------ Supplied data

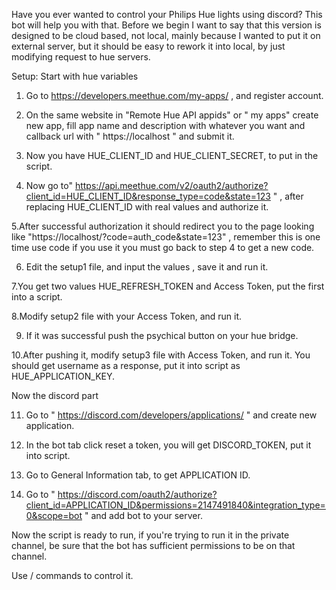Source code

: Have you ever wanted to control your Philips Hue lights using discord? This bot will help you with that. 
Before we begin I want to say that this version is designed to be cloud based, not local, mainly because I wanted to put it on external server, but it should be easy to rework it into local, by just modifying request to hue servers.

Setup:
      Start with hue variables

1. Go to https://developers.meethue.com/my-apps/ , and register account.

2. On the same website in "Remote Hue API appids" or " my apps" create new app, fill app name and description with whatever you want and callback url with " https://localhost " and submit it.

3. Now you have HUE_CLIENT_ID and HUE_CLIENT_SECRET, to put in the script.

4. Now go to" https://api.meethue.com/v2/oauth2/authorize?client_id=HUE_CLIENT_ID&response_type=code&state=123 " , after replacing HUE_CLIENT_ID with real values and authorize it. 

5.After successful authorization it should redirect you to the page looking like "https://localhost/?code=auth_code&state=123" , remember this is one time use code if you use it you must go back to step 4 to get a new code.

6. Edit the setup1 file, and input the values , save it and run it. 

7.You get two values HUE_REFRESH_TOKEN and Access Token, put the first into a script.

8.Modify setup2 file with your Access Token, and run it. 

9. If it was successful push the psychical button on your hue bridge.

10.After pushing it, modify setup3 file with Access Token, and run it.  You should get username as a response, put it into script as HUE_APPLICATION_KEY. 

Now the discord part

11. Go to " https://discord.com/developers/applications/ " and create new application.

12. In the bot tab click reset a token, you will get DISCORD_TOKEN, put it into script.

13. Go to General Information tab, to get APPLICATION ID.

14. Go to " https://discord.com/oauth2/authorize?client_id=APPLICATION_ID&permissions=2147491840&integration_type=0&scope=bot " and add bot to your server. 


Now the script is ready to run, if you're trying to run it in the private channel, be sure that the bot has sufficient permissions to be on that channel.

Use / commands to control it.

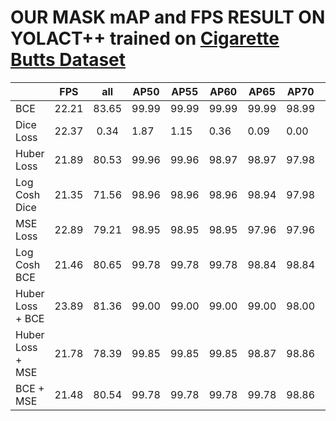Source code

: # OUR MASK mAP and FPS RESULT ON YOLACT++ trained on [Cigarette Butts Dataset](https://www.immersivelimit.com/datasets/cigarette-butts)

|                  |  FPS  |  all  | AP50  | AP55  | AP60  | AP65  | AP70  | AP75  | AP80  | AP85  | AP90  | AP95  |
|------------------|:-----:|:-----:|-------|-------|-------|-------|-------|-------|-------|-------|-------|-------|
|        BCE       | 22.21 | 83.65 | 99.99 | 99.99 | 99.99 | 99.99 | 98.99 | 98.01 | 98.01 | 89.95 | 49.81 |  1.82 |
|     Dice Loss    | 22.37 |  0.34 |  1.87 |  1.15 |  0.36 |  0.09 |  0.00 |  0.00 |  0.00 |  0.00 |  0.00 |  0.00 |
|    Huber Loss    | 21.89 | 80.53 | 99.96 | 99.96 | 98.97 | 98.97 | 97.98 | 97.00 | 95.79 | 85.39 | 30.20 |  1.05 |
|  Log Cosh Dice   | 21.35 | 71.56 | 98.96 | 98.96 | 98.96 | 98.94 | 97.98 | 95.86 | 83.48 | 39.03 |  3.40 |  0.00 |
|     MSE Loss     | 22.89 | 79.21 | 98.95 | 98.95 | 98.95 | 97.96 | 97.96 | 96.94 | 93.60 | 82.84 | 25.92 |  0.02 |
|   Log Cosh BCE   | 21.46 | 80.65 | 99.78 | 99.78 | 99.78 | 98.84 | 98.84 | 97.90 | 95.47 | 82.11 | 32.16 |  1.84 |
| Huber Loss + BCE | 23.89 | 81.36 | 99.00 | 99.00 | 99.00 | 99.00 | 98.00 | 97.00 | 95.72 | 83.89 | 42.59 |  0.33 |
| Huber Loss + MSE | 21.78 | 78.39 | 99.85 | 99.85 | 99.85 | 98.87 | 98.86 | 97.80 | 93.35 | 75.13 | 20.33 | 0.00  |
|     BCE + MSE    | 21.48 | 80.54 | 99.78 | 99.78 | 99.78 | 99.78 | 98.86 | 98.79 | 96.75 | 83.25 | 28.58 |  0.05 |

------------

■ **What you will do**
State how many lines of the data above contain the string "Access", and give no other words.

■ **Written solution**
3